*YOUR OBJECTIVE:*
Print the lines that start the entries and continue through the one holding "parameter count as", please, exactly and with the pictures omitted.

RECORDS SHOWN Block Start

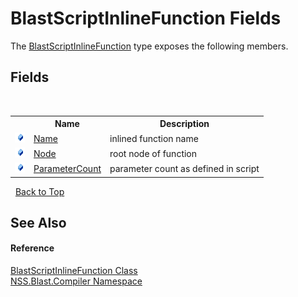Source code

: # BlastScriptInlineFunction Fields
 

The <a href="3fbdacdd-dea0-1dcb-3082-313eb48e07f8.md">BlastScriptInlineFunction</a> type exposes the following members.


## Fields
&nbsp;<table><tr><th></th><th>Name</th><th>Description</th></tr><tr><td>![Public field](media/pubfield.gif "Public field")</td><td><a href="eba950ac-bfe5-b744-fa98-0bb6c0f36c8f.md">Name</a></td><td>
inlined function name</td></tr><tr><td>![Public field](media/pubfield.gif "Public field")</td><td><a href="c94f6b96-ff23-1e0f-453a-9e45bab2151e.md">Node</a></td><td>
root node of function</td></tr><tr><td>![Public field](media/pubfield.gif "Public field")</td><td><a href="31fcc6df-2fbb-0f19-dd8a-77fb298d7371.md">ParameterCount</a></td><td>
parameter count as defined in script</td></tr></table>&nbsp;
<a href="#blastscriptinlinefunction-fields">Back to Top</a>

## See Also


#### Reference
<a href="3fbdacdd-dea0-1dcb-3082-313eb48e07f8.md">BlastScriptInlineFunction Class</a><br /><a href="26a25caa-f50b-92ad-f15c-dbb9db1493ae.md">NSS.Blast.Compiler Namespace</a><br />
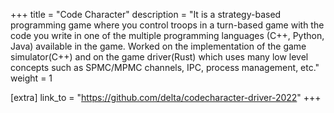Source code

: +++
title = "Code Character"
description = "It is a strategy-based programming game where you control troops in a turn-based game with the code you write in one of the multiple programming languages (C++, Python, Java) available in the game. Worked on the implementation of the game simulator(C++) and on the game driver(Rust) which uses many low level concepts such as SPMC/MPMC channels, IPC, process management, etc."
weight = 1

[extra]
link_to = "https://github.com/delta/codecharacter-driver-2022"
+++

RECORDS SHOWN Block End

*RESULT OF THIS TASK:*
Source code

: # BlastScriptInlineFunction Fields
 

The <a href="3fbdacdd-dea0-1dcb-3082-313eb48e07f8.md">BlastScriptInlineFunction</a> type exposes the following members.


## Fields
&nbsp;<table><tr><th></th><th>Name</th><th>Description</th></tr><tr><td>![Public field](media/pubfield.gif "Public field")</td><td><a href="eba950ac-bfe5-b744-fa98-0bb6c0f36c8f.md">Name</a></td><td>
inlined function name</td></tr><tr><td>![Public field](media/pubfield.gif "Public field")</td><td><a href="c94f6b96-ff23-1e0f-453a-9e45bab2151e.md">Node</a></td><td>
root node of function</td></tr><tr><td>![Public field](media/pubfield.gif "Public field")</td><td><a href="31fcc6df-2fbb-0f19-dd8a-77fb298d7371.md">ParameterCount</a></td><td>
parameter count as defined in script</td></tr></table>&nbsp;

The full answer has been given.